Table 2 Comparison study of prediction accuracies with existing models

Results

Figure 7 depicts the training loss curve acquired in our model, and portrays the training process and the way in which the network learns. During an epoch, the loss function is determined across each data item, and it is ensured to give the quantitative loss measure at the given epoch.

The performance of this multi-class classification issue can be pictured utilizing the receiver operating characteristics (ROC) curve. The performance of a classification model at all classification thresholds can be shown on a graph called ROC curve. This curve outlines two different parameters such as true-positive rate (TPR) and false-positive rate (FPR). The term true-positive rate is used to represent recall. An ROC curve plots TPR versus FPR at different classification thresholds. In this model, ROC curves are plotted for every disease, as demonstrated in Fig. 8. The ROC curve is plotted with true-positive rate (TPR) on the X-axis against the false-positive rate (FPR) on the x-axis.

The accuracy of different diseases obtained in our model is represented in Table 1.
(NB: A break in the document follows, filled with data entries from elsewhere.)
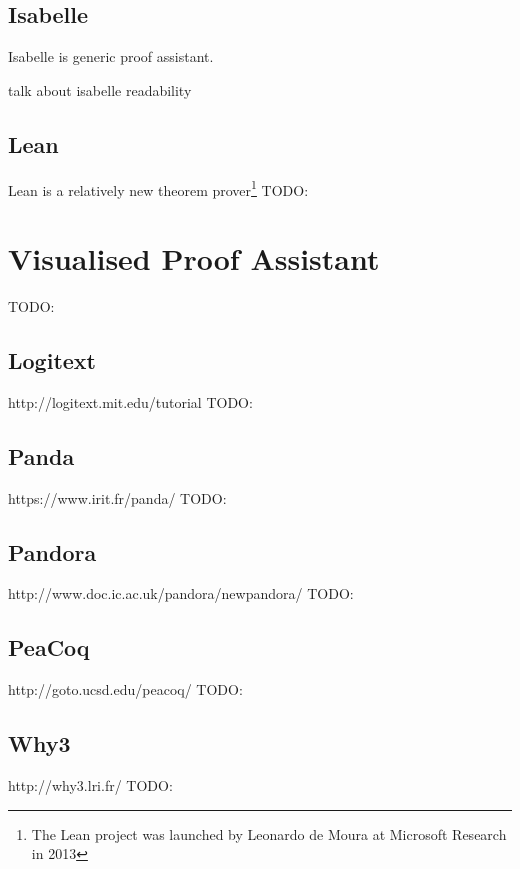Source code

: \documentclass[master.tex]{subfiles}
\begin{document}
\subsection{Isabelle}

Isabelle\supercite{isabelle-official-website} is generic proof assistant.



talk about isabelle readability

\subsection{Lean}
Lean\supercite{lean-offical-website} is a relatively new theorem
prover\footnote{The Lean project was launched by Leonardo de Moura at Microsoft
  Research in 2013} TODO:

\section{Visualised Proof Assistant}
TODO:

\subsection{Logitext}
http://logitext.mit.edu/tutorial
TODO:

\subsection{Panda}
https://www.irit.fr/panda/
TODO:

\subsection{Pandora}
http://www.doc.ic.ac.uk/pandora/newpandora/
TODO:

\subsection{PeaCoq}
http://goto.ucsd.edu/peacoq/
TODO:

\subsection{Why3}
http://why3.lri.fr/
TODO:
\end{document}
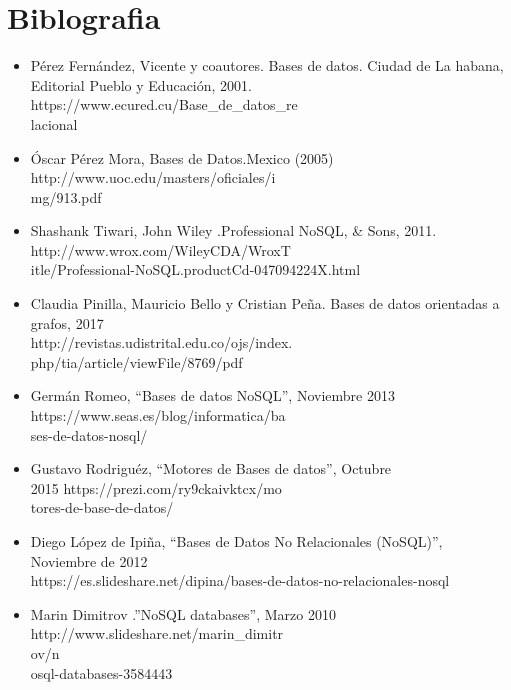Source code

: \documentclass[twoside,twocolumn]{article}
\begin{document}
\section{Biblografia}

\begin{itemize}
    \item Pérez Fernández, Vicente y coautores. Bases de datos. Ciudad de La habana, Editorial Pueblo y Educación, 2001. \\
    https://www.ecured.cu/Base\_de\_datos\_re\\lacional 
    \item Óscar Pérez Mora, Bases de Datos.Mexico (2005) \\http://www.uoc.edu/masters/oficiales/i\\mg/913.pdf 
    \item Shashank Tiwari, John Wiley .Professional NoSQL, \& Sons, 2011. \\
    http://www.wrox.com/WileyCDA/WroxT\\itle/Professional-NoSQL.productCd-047094224X.html 
    \item Claudia Pinilla, Mauricio Bello y Cristian Peña. Bases de datos orientadas a grafos, 2017 \\
    http://revistas.udistrital.edu.co/ojs/index.\\php/tia/article/viewFile/8769/pdf
    \item Germán Romeo, “Bases de datos NoSQL”, Noviembre 2013 \\ https://www.seas.es/blog/informatica/ba\\ses-de-datos-nosql/ 
    \item Gustavo Rodriguéz, “Motores de Bases de datos”, Octubre \\ 2015 https://prezi.com/ry9ckaivktcx/mo\\tores-de-base-de-datos/ 
    \item Diego López de Ipiña, “Bases de Datos No Relacionales (NoSQL)”, Noviembre de 2012\\
     https://es.slideshare.net/dipina/bases-de-datos-no-relacionales-nosql
     \item Marin Dimitrov .”NoSQL databases”, Marzo 2010 \\ http://www.slideshare.net/marin\_dimitr\\ov/n\\osql-databases-3584443
\end{itemize}

\end{document}
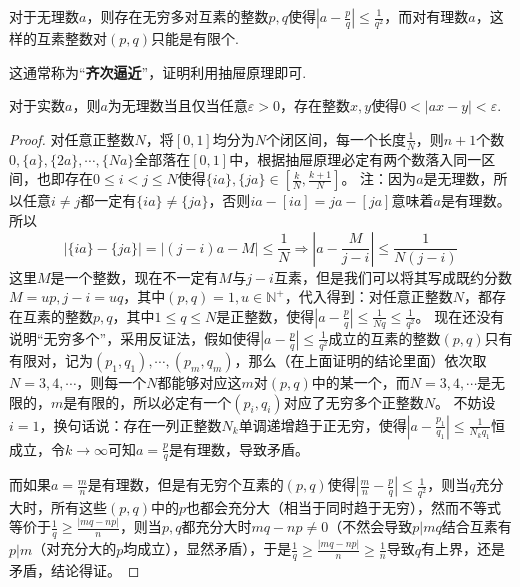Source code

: \documentclass[../../main.tex]{subfiles}%
\begin{document}
\begin{theorem}[狄利克雷定理]\label{theorem:狄利克雷定理}
对于无理数\(a\)，则存在无穷多对互素的整数\(p,q\)使得\(\left|a - \frac{p}{q}\right|\leqslant \frac{1}{q^2}\)，而对有理数\(a\)，这样的互素整数对\((p,q)\)只能是有限个.
\end{theorem}
\begin{note}
这通常称为“\textbf{齐次逼近}”，证明利用抽屉原理即可.
\end{note}

\begin{corollary}
对于实数\(a\)，则\(a\)为无理数当且仅当任意\(\varepsilon>0\)，存在整数\(x,y\)使得\(0 < |ax - y| < \varepsilon\).
\end{corollary}
\begin{proof}

对任意正整数\(N\)，将\([0,1]\)均分为\(N\)个闭区间，每一个长度\(\frac{1}{N}\)，则\(n + 1\)个数\(0,\{a\},\{2a\},\cdots,\{Na\}\)全部落在\([0,1]\)中，根据抽屉原理必定有两个数落入同一区间，也即存在\(0\leqslant  i < j\leqslant  N\)使得\(\{ia\},\{ja\}\in\left[\frac{k}{N},\frac{k + 1}{N}\right]\)。
注：因为\(a\)是无理数，所以任意\(i\neq j\)都一定有\(\{ia\}\neq\{ja\}\)，否则\(ia - [ia]=ja - [ja]\)意味着\(a\)是有理数。
所以
\[|\{ia\} - \{ja\}|=|(j - i)a - M|\leqslant \frac{1}{N}\Rightarrow\left|a - \frac{M}{j - i}\right|\leqslant \frac{1}{N(j - i)}\]
这里\(M\)是一个整数，现在不一定有\(M\)与\(j - i\)互素，但是我们可以将其写成既约分数\(M = up,j - i = uq\)，其中\((p,q)=1,u\in\mathbb{N}^+\)，代入得到：对任意正整数\(N\)，都存在互素的整数\(p,q\)，其中\(1\leqslant  q\leqslant  N\)是正整数，使得\(\left|a - \frac{p}{q}\right|\leqslant \frac{1}{Nq}\leqslant \frac{1}{q^2}\)。
现在还没有说明“无穷多个”，采用反证法，假如使得\(\left|a - \frac{p}{q}\right|\leqslant \frac{1}{q^2}\)成立的互素的整数\((p,q)\)只有有限对，记为\((p_1,q_1),\cdots,(p_m,q_m)\)，那么（在上面证明的结论里面）依次取\(N = 3,4,\cdots\)，则每一个\(N\)都能够对应这\(m\)对\((p,q)\)中的某一个，而\(N = 3,4,\cdots\)是无限的，\(m\)是有限的，所以必定有一个\((p_i,q_i)\)对应了无穷多个正整数\(N\)。
不妨设\(i = 1\)，换句话说：存在一列正整数\(N_k\)单调递增趋于正无穷，使得\(\left|a - \frac{p_1}{q_1}\right|\leqslant \frac{1}{N_kq_1}\)恒成立，令\(k\to\infty\)可知\(a = \frac{p}{q}\)是有理数，导致矛盾。

而如果\(a=\frac{m}{n}\)是有理数，但是有无穷个互素的\((p,q)\)使得\(\left|\frac{m}{n}-\frac{p}{q}\right|\leqslant \frac{1}{q^2}\)，则当\(q\)充分大时，所有这些\((p,q)\)中的\(p\)也都会充分大（相当于同时趋于无穷），然而不等式等价于\(\frac{1}{q}\geqslant \frac{|mq - np|}{n}\)，则当\(p,q\)都充分大时\(mq - np\neq0\)（不然会导致\(p|mq\)结合互素有\(p|m\)（对充分大的\(p\)均成立），显然矛盾），于是\(\frac{1}{q}\geqslant \frac{|mq - np|}{n}\geqslant \frac{1}{n}\)导致\(q\)有上界，还是矛盾，结论得证。

\end{proof}
\end{document}
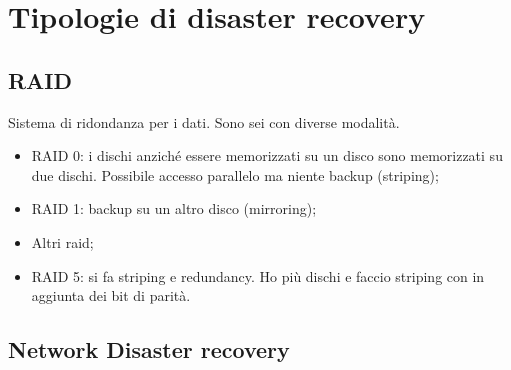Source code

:\begin{table}[H]
\centering
{}
\caption{Un esempio di BIA per una Università}
\end{table}


\section{Tipologie di disaster recovery}

\subsection{RAID}

Sistema di ridondanza per i dati. Sono sei con diverse modalità.
\begin{itemize}
  \item RAID 0: i dischi anziché essere memorizzati su un disco sono
  memorizzati su due dischi. Possibile accesso parallelo ma niente backup
  (striping);
  \item RAID 1: backup su un altro disco (mirroring);
  \item Altri raid;
  \item RAID 5: si fa striping e redundancy. Ho più dischi e faccio striping
  con in aggiunta dei bit di parità.
\end{itemize}

\subsection{Network Disaster recovery}

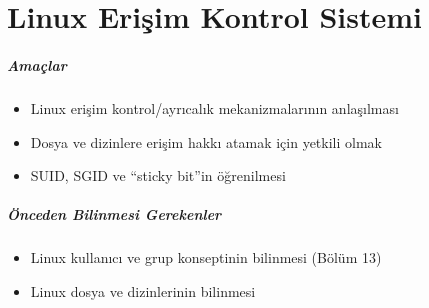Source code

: \chapter{Linux Erişim Kontrol Sistemi}
\paragraph{Amaçlar}{
\begin{itemize}
 \item Linux erişim kontrol/ayrıcalık mekanizmalarının anlaşılması
 \item Dosya ve dizinlere erişim hakkı atamak için yetkili olmak
 \item SUID, SGID ve “sticky bit”in öğrenilmesi
 \end{itemize}}
\paragraph{Önceden Bilinmesi Gerekenler}
\begin{itemize}
 \item Linux kullanıcı ve grup konseptinin bilinmesi (Bölüm 13)
 \item Linux dosya ve dizinlerinin bilinmesi
 \end{itemize}

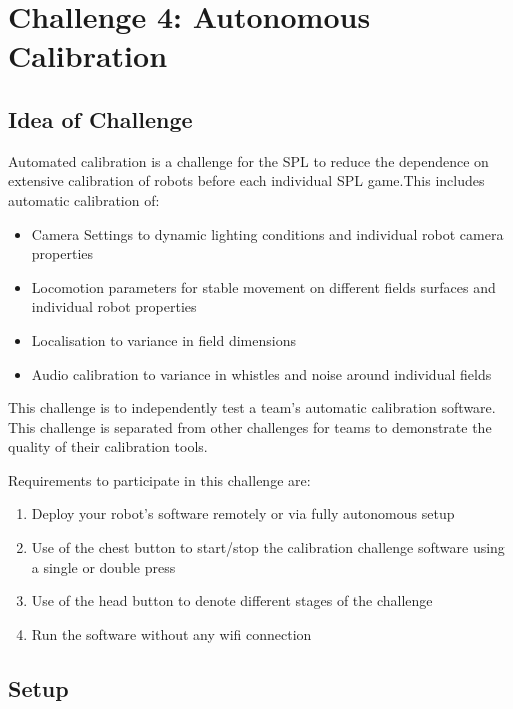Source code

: \section{Challenge 4: Autonomous Calibration}
\label{sec:AutonmousCalibration}

\subsection{Idea of Challenge}

Automated calibration is a challenge for the SPL to reduce the dependence on extensive calibration of robots before each individual SPL game.This includes automatic calibration of:
\begin{itemize}
    \item Camera Settings to dynamic lighting conditions and individual robot camera properties
    \item Locomotion parameters for stable movement on different fields surfaces and individual robot properties
    \item Localisation to variance in field dimensions
    \item Audio calibration to variance in whistles and noise around individual fields
\end{itemize}

This challenge is to independently test a team's automatic calibration software. This challenge is separated from other challenges for teams to demonstrate the quality of their calibration tools.

Requirements to participate in this challenge are:
\begin{enumerate}
    \item Deploy your robot's software remotely or via fully autonomous setup
    \item Use of the chest button to start/stop the calibration challenge software using a single or double press
    \item Use of the head button to denote different stages of the challenge
    \item Run the software without any wifi connection
\end{enumerate}

\subsection{Setup}

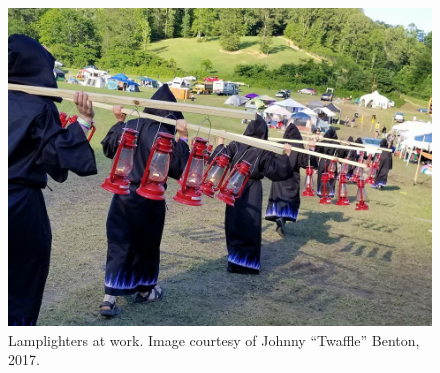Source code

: \vfill
\begin{figure}[H]
\includegraphics[width=\textwidth]{images/lamplighters.jpeg}
\caption{Lamplighters at work. Image courtesy of Johnny “Twaffle” Benton, 2017.}
\label{fig:lamplighters2017}
\end{figure}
The proposed federated approach is compared with the existing results and found that our model outperforms in the prediction of chest diseases such as mass, nodule, infiltration, atelectasis, effusion, pneumonia, edema, emphysema, fibrosis, hernia and so on. Table 2 gives a comparison study of various approaches on multi-label classification of chest X-ray images. The table gives comparison of the prediction accuracies of existing models with our proposed model. This gives a conclusion that our model performs better compared to existing models.

Conclusion

This work presents a high level deep learning network architecture upgraded for problems which need multi-label classification. The proposed network model can be prepared without any preparation and moreover can be tweaked with the weights embraced from the pre-trained model on the ImageNet. The proposed architecture demonstrated the performance improvement using weighted loss entropy to balance class imbalance problems. The loss entropy gives better execution particularly to those classes with relative lesser instances, for example Hernia. The output of this model visualized using grad-CAMs and obtained a better visual explanation of the proposed classification architecture. The results obtained by the grad-CAMs will be useful to the radiologists because of the highlighted areas of multiple disease affected areas on the X-ray images. This will assist radiologists with auditing and interpreting the different diseases in a single X-ray image. The future work will focus on the better techniques for pre-training on various datasets especially for multiple disease prediction. The proposed model can be fine tuned with the use of appropriate optimization techniques such as stochastic gradient descent with momentum, AdaGrad, RMSProp, and Adam Optimizer. Optimization algorithms are responsible for reducing losses and providing the most accurate results possible.